* _Exercise directions_
Go from the first line below to the one with "- | false |" and print each line exactly.

* _Records from a data collection_
☆ ☆ ☆ ☆ ☆ ☆ ☆

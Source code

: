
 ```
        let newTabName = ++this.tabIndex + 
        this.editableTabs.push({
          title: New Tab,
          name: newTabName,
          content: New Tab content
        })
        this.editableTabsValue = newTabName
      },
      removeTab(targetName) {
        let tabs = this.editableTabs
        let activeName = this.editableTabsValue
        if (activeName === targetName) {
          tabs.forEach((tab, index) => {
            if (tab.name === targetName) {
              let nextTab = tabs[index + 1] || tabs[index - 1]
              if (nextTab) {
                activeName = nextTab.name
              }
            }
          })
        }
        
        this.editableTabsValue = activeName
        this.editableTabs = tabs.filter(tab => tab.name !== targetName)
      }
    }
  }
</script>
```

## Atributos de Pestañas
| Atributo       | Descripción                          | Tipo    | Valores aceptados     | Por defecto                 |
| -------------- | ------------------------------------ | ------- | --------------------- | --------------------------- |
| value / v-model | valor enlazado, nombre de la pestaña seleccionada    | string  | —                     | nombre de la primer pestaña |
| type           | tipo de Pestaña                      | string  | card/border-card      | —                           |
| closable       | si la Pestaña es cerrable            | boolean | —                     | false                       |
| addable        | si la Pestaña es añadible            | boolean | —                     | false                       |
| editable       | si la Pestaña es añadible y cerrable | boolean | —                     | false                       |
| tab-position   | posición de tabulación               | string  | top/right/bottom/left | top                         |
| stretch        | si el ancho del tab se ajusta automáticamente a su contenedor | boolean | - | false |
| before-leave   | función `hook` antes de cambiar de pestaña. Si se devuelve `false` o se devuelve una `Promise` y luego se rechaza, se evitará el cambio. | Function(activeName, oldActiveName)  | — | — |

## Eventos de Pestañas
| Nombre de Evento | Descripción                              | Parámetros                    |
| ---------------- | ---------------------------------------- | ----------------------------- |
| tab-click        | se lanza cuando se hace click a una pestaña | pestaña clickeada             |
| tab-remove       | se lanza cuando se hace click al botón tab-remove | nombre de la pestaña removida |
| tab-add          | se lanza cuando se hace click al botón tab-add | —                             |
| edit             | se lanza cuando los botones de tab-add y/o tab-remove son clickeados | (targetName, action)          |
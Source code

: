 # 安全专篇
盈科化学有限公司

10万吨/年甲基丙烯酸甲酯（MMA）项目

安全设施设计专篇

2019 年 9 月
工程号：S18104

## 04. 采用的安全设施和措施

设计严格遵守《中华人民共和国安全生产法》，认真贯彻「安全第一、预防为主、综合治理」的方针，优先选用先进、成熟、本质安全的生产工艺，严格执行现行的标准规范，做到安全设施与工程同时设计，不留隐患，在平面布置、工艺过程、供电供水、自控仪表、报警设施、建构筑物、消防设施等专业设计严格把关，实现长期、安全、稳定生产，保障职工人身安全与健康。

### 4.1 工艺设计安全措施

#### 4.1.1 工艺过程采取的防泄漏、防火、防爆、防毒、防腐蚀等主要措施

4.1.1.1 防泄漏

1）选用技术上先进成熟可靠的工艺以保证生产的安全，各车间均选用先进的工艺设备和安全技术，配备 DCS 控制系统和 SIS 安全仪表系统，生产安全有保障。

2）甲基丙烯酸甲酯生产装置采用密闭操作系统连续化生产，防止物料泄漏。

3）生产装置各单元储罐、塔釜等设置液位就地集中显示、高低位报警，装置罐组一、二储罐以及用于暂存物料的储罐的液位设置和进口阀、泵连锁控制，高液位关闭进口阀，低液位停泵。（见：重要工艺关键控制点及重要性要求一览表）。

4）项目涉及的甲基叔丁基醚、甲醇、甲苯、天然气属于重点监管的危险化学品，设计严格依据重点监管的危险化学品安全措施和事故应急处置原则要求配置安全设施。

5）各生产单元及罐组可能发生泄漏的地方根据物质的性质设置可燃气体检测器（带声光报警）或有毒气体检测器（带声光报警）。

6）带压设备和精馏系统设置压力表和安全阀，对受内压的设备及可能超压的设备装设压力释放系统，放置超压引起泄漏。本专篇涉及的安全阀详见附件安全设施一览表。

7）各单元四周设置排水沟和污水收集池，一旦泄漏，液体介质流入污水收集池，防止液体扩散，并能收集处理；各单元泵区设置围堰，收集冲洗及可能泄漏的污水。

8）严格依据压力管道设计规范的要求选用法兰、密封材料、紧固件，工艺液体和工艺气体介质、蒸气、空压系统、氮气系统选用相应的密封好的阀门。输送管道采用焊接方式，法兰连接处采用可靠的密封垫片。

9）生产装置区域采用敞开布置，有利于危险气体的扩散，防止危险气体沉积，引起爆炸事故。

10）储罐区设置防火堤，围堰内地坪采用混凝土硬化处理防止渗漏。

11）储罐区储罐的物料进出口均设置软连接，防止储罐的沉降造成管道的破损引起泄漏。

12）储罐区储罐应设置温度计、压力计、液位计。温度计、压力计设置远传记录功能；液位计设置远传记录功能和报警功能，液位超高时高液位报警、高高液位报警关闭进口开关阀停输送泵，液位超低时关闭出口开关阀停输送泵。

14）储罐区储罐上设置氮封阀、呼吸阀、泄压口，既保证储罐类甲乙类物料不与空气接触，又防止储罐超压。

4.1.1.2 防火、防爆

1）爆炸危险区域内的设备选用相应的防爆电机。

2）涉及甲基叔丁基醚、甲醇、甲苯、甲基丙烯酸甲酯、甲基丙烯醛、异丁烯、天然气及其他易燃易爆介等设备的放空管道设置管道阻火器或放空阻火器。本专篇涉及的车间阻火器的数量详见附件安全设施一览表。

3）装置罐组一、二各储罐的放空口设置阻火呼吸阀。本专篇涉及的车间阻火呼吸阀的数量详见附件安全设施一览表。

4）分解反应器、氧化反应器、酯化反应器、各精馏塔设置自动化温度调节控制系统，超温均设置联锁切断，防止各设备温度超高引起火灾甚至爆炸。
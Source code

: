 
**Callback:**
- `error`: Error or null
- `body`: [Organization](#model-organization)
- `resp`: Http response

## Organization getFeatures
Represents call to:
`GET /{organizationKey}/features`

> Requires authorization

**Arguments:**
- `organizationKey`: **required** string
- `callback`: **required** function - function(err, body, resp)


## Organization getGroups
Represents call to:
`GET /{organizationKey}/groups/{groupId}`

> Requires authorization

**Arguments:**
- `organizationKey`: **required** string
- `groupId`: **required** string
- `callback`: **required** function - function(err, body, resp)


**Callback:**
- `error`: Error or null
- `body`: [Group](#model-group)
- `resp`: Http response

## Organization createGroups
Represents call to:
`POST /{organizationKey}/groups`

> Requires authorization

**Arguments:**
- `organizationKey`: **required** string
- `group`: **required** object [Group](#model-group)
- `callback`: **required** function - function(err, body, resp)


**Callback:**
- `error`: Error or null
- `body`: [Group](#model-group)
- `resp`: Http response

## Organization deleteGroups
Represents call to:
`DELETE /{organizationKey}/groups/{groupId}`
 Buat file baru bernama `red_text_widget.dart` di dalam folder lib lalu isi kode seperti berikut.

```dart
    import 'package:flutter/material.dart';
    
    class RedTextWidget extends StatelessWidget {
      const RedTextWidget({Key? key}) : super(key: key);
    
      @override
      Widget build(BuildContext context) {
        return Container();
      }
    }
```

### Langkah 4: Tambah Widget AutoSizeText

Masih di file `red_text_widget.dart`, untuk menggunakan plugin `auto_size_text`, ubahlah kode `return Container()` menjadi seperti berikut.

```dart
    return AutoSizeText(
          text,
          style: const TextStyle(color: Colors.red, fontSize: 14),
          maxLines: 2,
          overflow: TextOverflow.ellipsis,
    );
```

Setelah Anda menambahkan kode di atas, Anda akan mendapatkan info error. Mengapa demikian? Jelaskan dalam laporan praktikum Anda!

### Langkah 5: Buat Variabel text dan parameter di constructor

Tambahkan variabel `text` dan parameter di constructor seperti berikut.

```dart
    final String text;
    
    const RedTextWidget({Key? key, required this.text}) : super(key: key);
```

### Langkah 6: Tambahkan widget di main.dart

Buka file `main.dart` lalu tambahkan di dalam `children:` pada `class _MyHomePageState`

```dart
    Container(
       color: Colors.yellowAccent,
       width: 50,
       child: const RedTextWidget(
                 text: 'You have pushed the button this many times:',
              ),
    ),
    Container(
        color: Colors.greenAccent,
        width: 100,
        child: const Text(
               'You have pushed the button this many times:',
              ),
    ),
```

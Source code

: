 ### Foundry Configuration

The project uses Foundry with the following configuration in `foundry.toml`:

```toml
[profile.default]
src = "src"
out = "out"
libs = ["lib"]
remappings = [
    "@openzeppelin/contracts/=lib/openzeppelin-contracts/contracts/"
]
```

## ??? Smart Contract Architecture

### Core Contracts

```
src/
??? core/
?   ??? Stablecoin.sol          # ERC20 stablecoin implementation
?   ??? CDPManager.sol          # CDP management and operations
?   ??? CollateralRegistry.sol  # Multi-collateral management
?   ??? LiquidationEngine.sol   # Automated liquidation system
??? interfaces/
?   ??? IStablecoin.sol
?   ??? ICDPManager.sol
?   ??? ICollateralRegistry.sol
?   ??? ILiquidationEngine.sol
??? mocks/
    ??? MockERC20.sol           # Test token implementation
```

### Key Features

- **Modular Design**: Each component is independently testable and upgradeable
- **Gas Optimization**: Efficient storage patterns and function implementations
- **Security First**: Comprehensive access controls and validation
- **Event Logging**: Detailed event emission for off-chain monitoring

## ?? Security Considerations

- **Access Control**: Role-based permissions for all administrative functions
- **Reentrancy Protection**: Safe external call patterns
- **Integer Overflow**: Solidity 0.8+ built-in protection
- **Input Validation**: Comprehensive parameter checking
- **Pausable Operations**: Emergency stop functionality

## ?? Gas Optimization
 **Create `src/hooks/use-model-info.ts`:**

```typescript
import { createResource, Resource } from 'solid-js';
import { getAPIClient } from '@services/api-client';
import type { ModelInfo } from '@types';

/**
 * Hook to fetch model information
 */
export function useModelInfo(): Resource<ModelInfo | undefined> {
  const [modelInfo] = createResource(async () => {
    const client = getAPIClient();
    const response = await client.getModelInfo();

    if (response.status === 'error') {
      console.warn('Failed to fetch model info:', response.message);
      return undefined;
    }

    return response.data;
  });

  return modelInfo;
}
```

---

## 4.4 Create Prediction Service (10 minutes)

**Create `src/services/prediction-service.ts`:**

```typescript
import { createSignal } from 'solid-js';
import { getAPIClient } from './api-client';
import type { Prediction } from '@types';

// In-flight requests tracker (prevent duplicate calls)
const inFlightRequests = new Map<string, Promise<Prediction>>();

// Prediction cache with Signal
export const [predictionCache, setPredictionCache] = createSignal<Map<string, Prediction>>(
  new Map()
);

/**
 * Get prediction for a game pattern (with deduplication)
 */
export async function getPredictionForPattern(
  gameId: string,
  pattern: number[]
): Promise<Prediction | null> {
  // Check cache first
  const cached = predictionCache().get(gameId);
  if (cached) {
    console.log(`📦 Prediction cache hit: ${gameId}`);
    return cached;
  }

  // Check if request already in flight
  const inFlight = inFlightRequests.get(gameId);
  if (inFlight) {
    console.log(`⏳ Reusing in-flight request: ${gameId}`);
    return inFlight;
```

☆ ☆ ☆ ☆ ☆ ☆ ☆

* _Task solution_
Source code

:
 ```
        let newTabName = ++this.tabIndex + 
        this.editableTabs.push({
          title: New Tab,
          name: newTabName,
          content: New Tab content
        })
        this.editableTabsValue = newTabName
      },
      removeTab(targetName) {
        let tabs = this.editableTabs
        let activeName = this.editableTabsValue
        if (activeName === targetName) {
          tabs.forEach((tab, index) => {
            if (tab.name === targetName) {
              let nextTab = tabs[index + 1] || tabs[index - 1]
              if (nextTab) {
                activeName = nextTab.name
              }
            }
          })
        }
        
        this.editableTabsValue = activeName
        this.editableTabs = tabs.filter(tab => tab.name !== targetName)
      }
    }
  }
</script>
```

## Atributos de Pestañas
| Atributo       | Descripción                          | Tipo    | Valores aceptados     | Por defecto                 |
| -------------- | ------------------------------------ | ------- | --------------------- | --------------------------- |
| value / v-model | valor enlazado, nombre de la pestaña seleccionada    | string  | —                     | nombre de la primer pestaña |
| type           | tipo de Pestaña                      | string  | card/border-card      | —                           |
| closable       | si la Pestaña es cerrable            | boolean | —                     | false                       |
| addable        | si la Pestaña es añadible            | boolean | —                     | false                       |
| editable       | si la Pestaña es añadible y cerrable | boolean | —                     | false                       |
| tab-position   | posición de tabulación               | string  | top/right/bottom/left | top                         |
| stretch        | si el ancho del tab se ajusta automáticamente a su contenedor | boolean | - | false |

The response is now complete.